Document images with source code

_ _ _ _ _

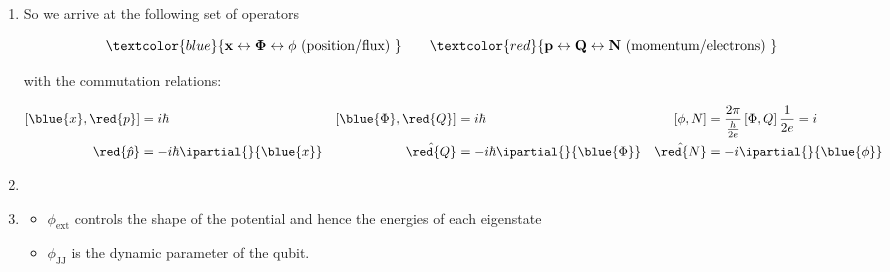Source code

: \begin{enumerate}
  \item So we arrive at the following set of operators
  
  \begin{equation}
  { \textcolor{blue}{\mathbf{x\leftrightarrow \Phi \leftrightarrow \phi} \text{ (position/flux) }}\qquad \textcolor{red}{\mathbf{p\leftrightarrow Q \leftrightarrow N \text{ (momentum/electrons) }}}}
  \end{equation}
  
  \noindent with the commutation relations:
  
  \begin{align}
  \left[\blue{x},\red{p}\right] & =i\hbar & \left[\blue{\Phi},\red{Q}\right] & = i\hbar & \left[\phi,N\right] & = \frac{2\pi}{\frac{h}{2e}}\left[\Phi,Q\right]\frac{1}{2e} = i\\
  \red{\hat{p}} & = -i\hbar\ipartial{}{\blue{x}} & \hat{\red{Q}} & =-i\hbar\ipartial{}{\blue{\Phi}} & \hat{\red{N}} & =-i\ipartial{}{\blue{\phi}}
  \end{align}
  
  \item\ 
  
  
  \item{}
  \begin{itemize}
  	\item $ \phi_{\text{ext}} $ controls the shape of the potential and hence the energies of each eigenstate
  	\item $ \phi_{\text{JJ}} $ is the dynamic parameter of the qubit.
  \end{itemize}
\end{enumerate}
 
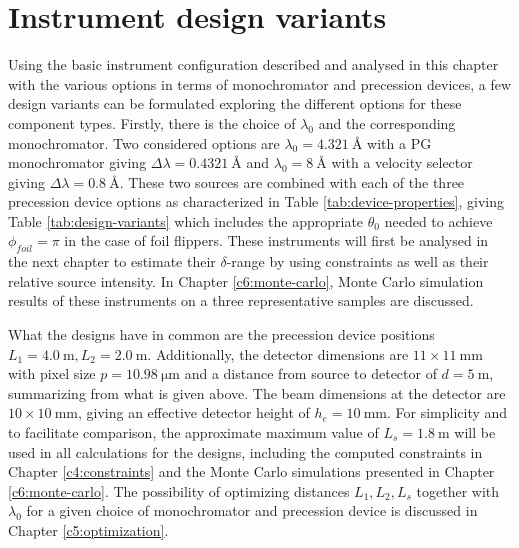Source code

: \section{Instrument design variants}
\label{c3.7}
Using the basic instrument configuration described and analysed in this chapter with the various options in terms of monochromator and precession devices, a few design variants can be formulated exploring the different options for these component types. Firstly, there is the choice of $\lambda_0$ and the corresponding monochromator. Two considered options are $\lambda_0 = \SI{4.321}{\angstrom}$ with a PG monochromator giving $\Delta\lambda = \SI{0.4321}{\angstrom}$ and $\lambda_0 = \SI{8}{\angstrom}$ with a velocity selector giving $\Delta\lambda = \SI{0.8}{\angstrom}$. These two sources are combined with each of the three precession device options as characterized in Table \ref{tab:device-properties}, giving Table \ref{tab:design-variants} which includes the appropriate $\theta_0$ needed to achieve $\phi_{foil} = \pi$ in the case of foil flippers. These instruments will first be analysed in the next chapter to estimate their $\delta$-range by using constraints as well as their relative source intensity. In Chapter \ref{c6:monte-carlo}, Monte Carlo simulation results of these instruments on a three representative samples are discussed. 

What the designs have in common are the precession device positions $L_1 = \SI{4.0}{\meter}, L_2 = \SI{2.0}{\meter}$. Additionally, the detector dimensions are $11\times 11~\unit{\milli\meter}$ with pixel size $p = \SI{10.98}{\micro\meter}$ and a distance from source to detector of $d = \SI{5}{\meter}$, summarizing from what is given above. The beam dimensions at the detector are $10\times 10~\unit{\milli\meter}$, giving an effective detector height of $h_e =\SI{10}{\milli\meter}$. For simplicity and to facilitate comparison, the approximate maximum value of $L_s = \SI{1.8}{\meter}$ will be used in all calculations for the designs, including the computed constraints in Chapter \ref{c4:constraints} and the Monte Carlo simulations presented in Chapter \ref{c6:monte-carlo}. The possibility of optimizing distances $L_1, L_2, L_s$ together with $\lambda_0$ for a given choice of monochromator and precession device is discussed in Chapter \ref{c5:optimization}.  




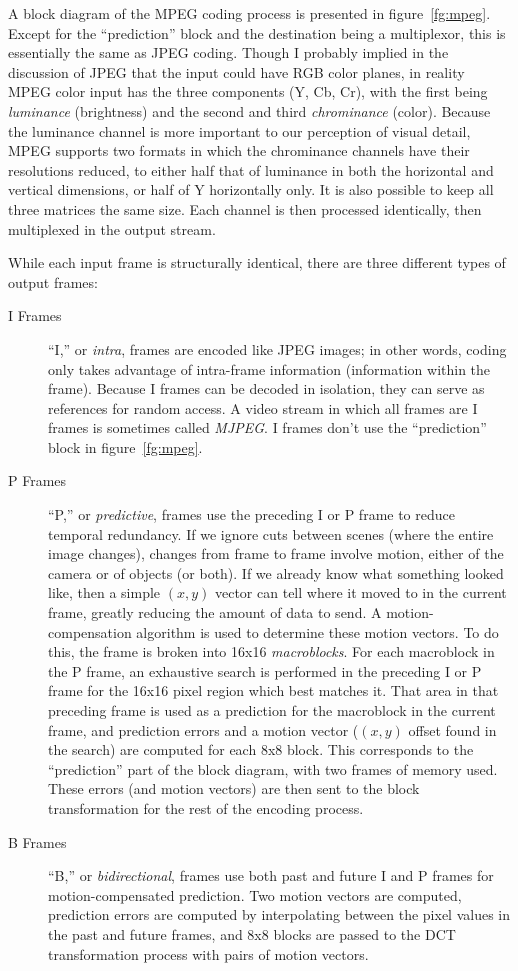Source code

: A block diagram of the MPEG coding process is presented in
figure~\ref{fg:mpeg}. Except for the ``prediction'' block and the
destination being a multiplexor, this is essentially the same as JPEG
coding.  Though I probably implied in the discussion of JPEG that the
input could have RGB color planes, in reality MPEG color input has the
three components (Y, Cb, Cr), with the first being
\emph{luminance} (brightness) and the second and third
\emph{chrominance} (color). Because the luminance channel is more
important to our perception of visual detail, MPEG supports two
formats in which the chrominance channels have their resolutions
reduced, to either half that of luminance in both the horizontal and
vertical dimensions, or half of Y horizontally only. It is also
possible to keep all three matrices the same size. Each channel is
then processed identically, then multiplexed in the output stream.

While each input frame is structurally identical, there are three
different types of output frames:

\begin{description}
\item[I Frames] ``I,'' or \emph{intra}, frames are encoded like JPEG
images; in other words, coding only takes advantage of intra-frame
information (information within the frame). Because I frames can be
decoded in isolation, they can serve as references for random
access. A video stream in which all frames are I frames is sometimes
called \emph{MJPEG}. I frames don't use the ``prediction'' block in
figure~\ref{fg:mpeg}.
\item[P Frames] ``P,'' or \emph{predictive}, frames use the preceding
I or P frame to reduce temporal redundancy. If we ignore cuts between
scenes (where the entire image changes), changes from frame to frame
involve motion, either of the camera or of objects (or both). If we
already know what something looked like, then a simple $(x,y)$ vector
can tell where it moved to in the current frame, greatly reducing the
amount of data to send. A motion-compensation algorithm is used to
determine these motion vectors. To do this, the frame is broken into
16x16 \emph{macroblocks}. For each macroblock in the P frame, an
exhaustive search is performed in the preceding I or P frame for the
16x16 pixel region which best matches it. That area in that preceding
frame is used as a prediction for the macroblock in the current frame, 
and prediction errors and a motion vector ($(x,y)$ offset found in the
search) are computed for each 8x8 block. This corresponds to the
``prediction'' part of the block diagram, with two frames of memory
used. These errors (and motion vectors) are then sent to the block
transformation for the rest of the encoding process.
\item[B Frames] ``B,'' or \emph{bidirectional}, frames use both past
and future I and P frames for motion-compensated prediction. Two
motion vectors are computed, prediction errors are computed by
interpolating between the pixel values in the past and future frames,
and 8x8 blocks are passed to the DCT transformation process with pairs
of motion vectors.
\end{description}

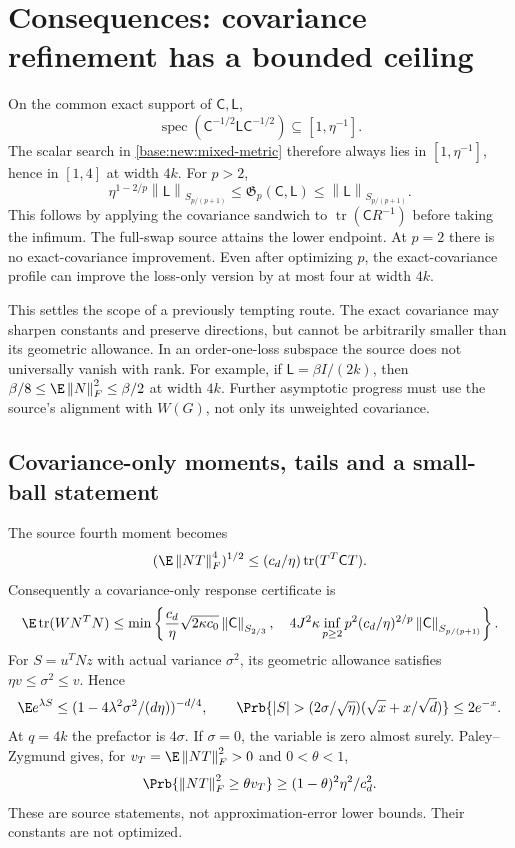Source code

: \documentclass[11pt,oneside,openany,a4paper]{book}
\numberwithin{equation}{chapter}
\theoremstyle{definition}
\theoremstyle{remark}
\newcommand{\F}[1]{\left\lVert#1\right\rVert_F}
\DeclareMathOperator{\tr}{tr}\DeclareMathOperator{\rank}{rank}
\newcommand{\Sn}[2]{\left\lVert#1\right\rVert_{S_{#2}}}
\newcommand{\Cov}{\mathsf C}\newcommand{\Loss}{\mathsf L}\newcommand{\Fil}{\mathcal F}
\begin{document}
\section{Consequences: covariance refinement has a bounded ceiling}\label{base:new:cov-consequences}
On the common exact support of $\Cov,\Loss$,
\[
 \operatorname{spec}(\Cov^{-1/2}\Loss\Cov^{-1/2})\subseteq[1,\eta^{-1}].
\]
The scalar search in \eqref{base:new:mixed-metric} therefore always lies in $[1,\eta^{-1}]$, hence in $[1,4]$ at width $4k$. For $p>2$,
\begin{equation}\label{base:new:metric-ceiling}
 \eta^{1-2/p}\Sn\Loss{p/(p+1)}
 \le\mathfrak G_p(\Cov,\Loss)\le\Sn\Loss{p/(p+1)}.
\end{equation}
This follows by applying the covariance sandwich to $\tr(\Cov R^{-1})$ before taking the infimum. The full-swap source attains the lower endpoint. At $p=2$ there is no exact-covariance improvement. Even after optimizing $p$, the exact-covariance profile can improve the loss-only version by at most four at width $4k$.

This settles the scope of a previously tempting route. The exact covariance may sharpen constants and preserve directions, but cannot be arbitrarily smaller than its geometric allowance. In an order-one-loss subspace the source does not universally vanish with rank. For example, if $\Loss=\beta I/(2k)$, then $\beta/8\le\E\F N^2\le\beta/2$ at width $4k$. Further asymptotic progress must use the source's alignment with $W(G)$, not only its unweighted covariance.

\subsection{Covariance-only moments, tails and a small-ball statement}
The source fourth moment becomes
\[
 (\E\F{NT}^4)^{1/2}\le(c_d/\eta)\tr(T^T\Cov T).
\]
Consequently a covariance-only response certificate is
\[
 \E\tr(WN^TN)\le\min\left\{
 \frac{c_d}{\eta}\sqrt{2\kappa c_0}\Sn\Cov{2/3},\quad
 4J^2\kappa\inf_{p\ge2}p^2(c_d/\eta)^{2/p}\Sn\Cov{p/(p+1)}
 \right\}.
\]
For $S=u^TNz$ with actual variance $\sigma^2$, its geometric allowance satisfies $\eta v\le\sigma^2\le v$. Hence
\[
 \E e^{\lambda S}\le(1-4\lambda^2\sigma^2/(d\eta))^{-d/4},
 \qquad
 \Prb\{|S|>(2\sigma/\sqrt\eta)(\sqrt x+x/\sqrt d)\}\le2e^{-x}.
\]
At $q=4k$ the prefactor is $4\sigma$. If $\sigma=0$, the variable is zero almost surely. Paley--Zygmund gives, for $v_T=\E\F{NT}^2>0$ and $0<\theta<1$,
\[
 \Prb\{\F{NT}^2\ge\theta v_T\}\ge(1-\theta)^2\eta^2/c_d^2.
\]
These are source statements, not approximation-error lower bounds. Their constants are not optimized.
\end{document}
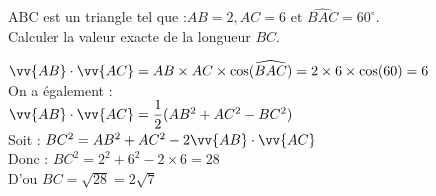 \documentclass[12pt,a4paper]{article}  %
\begin{document}
\graphicspath{{images/}}

\begin{center}

\end{center}





\exerciceDS{}
$\mathrm{ABC}$ est un triangle tel que :$A B=2, A C=6 \text { et } \widehat{B A C}=60^{\circ} .$\\
Calculer la valeur exacte de la longueur $B C$.

\begin{corrBox}
$\vv{AB}\cdot\vv{AC}=AB\times AC\times\cos(\widehat{BAC})=2\times6\times\cos(60)=6$\\
On a également :\\
$\vv{AB}\cdot\vv{AC}=\dfrac{1}{2}(AB^2+AC^2-BC^2)$\\
Soit : $BC^2=AB^2+AC^2-2\vv{AB}\cdot\vv{AC}$\\
Donc : $BC^2=2^2+6^2-2\times6=28$\\
D'ou $BC=\sqrt{28}=2\sqrt{7}$
\end{corrBox}
\end{document}
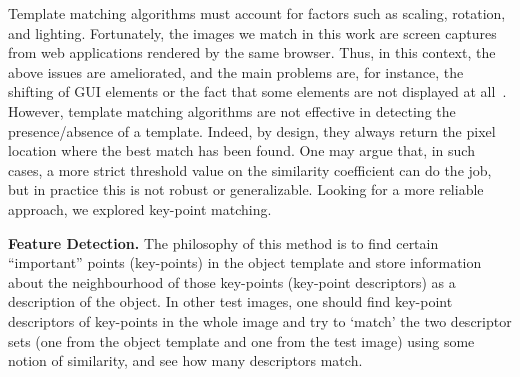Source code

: Template matching algorithms must account for factors such as scaling, rotation, and lighting. Fortunately, the images we match in this work are screen captures from web applications rendered by the same browser. Thus, in this context, the above issues are ameliorated, and the main problems are, for instance, the shifting of GUI elements or the fact that some elements are not displayed at all~\cite{}.
% 
However, template matching algorithms are not effective in detecting the presence/absence of a template. Indeed, by design, they always return the pixel location where the best match has been found. One may argue that, in such cases, a more strict threshold value on the similarity coefficient can do the job, but in practice this is not robust or generalizable. Looking for a more reliable approach, we explored key-point matching.

\noindent
\textbf{Feature Detection.}
The philosophy of this method is to find certain ``important'' points (key-points) in the object template and store information about the neighbourhood of those key-points (key-point descriptors) as a description of the object. In other test images, one should find key-point descriptors of key-points in the whole image and try to `match' the two descriptor sets (one from the object template and one from the test image) using some notion of similarity, and see how many descriptors match.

_ _ _ _ _

### What is needed
Where a line above holds the word "then", copy it.

### Exercise answer
then processed identically, then multiplexed in the output stream.
already know what something looked like, then a simple $(x,y)$ vector
used. These errors (and motion vectors) are then sent to the block
This settles the scope of a previously tempting route. The exact covariance may sharpen constants and preserve directions, but cannot be arbitrarily smaller than its geometric allowance. In an order-one-loss subspace the source does not universally vanish with rank. For example, if $\Loss=\beta I/(2k)$, then $\beta/8\le\E\F N^2\le\beta/2$ at width $4k$. Further asymptotic progress must use the source's alignment with $W(G)$, not only its unweighted covariance.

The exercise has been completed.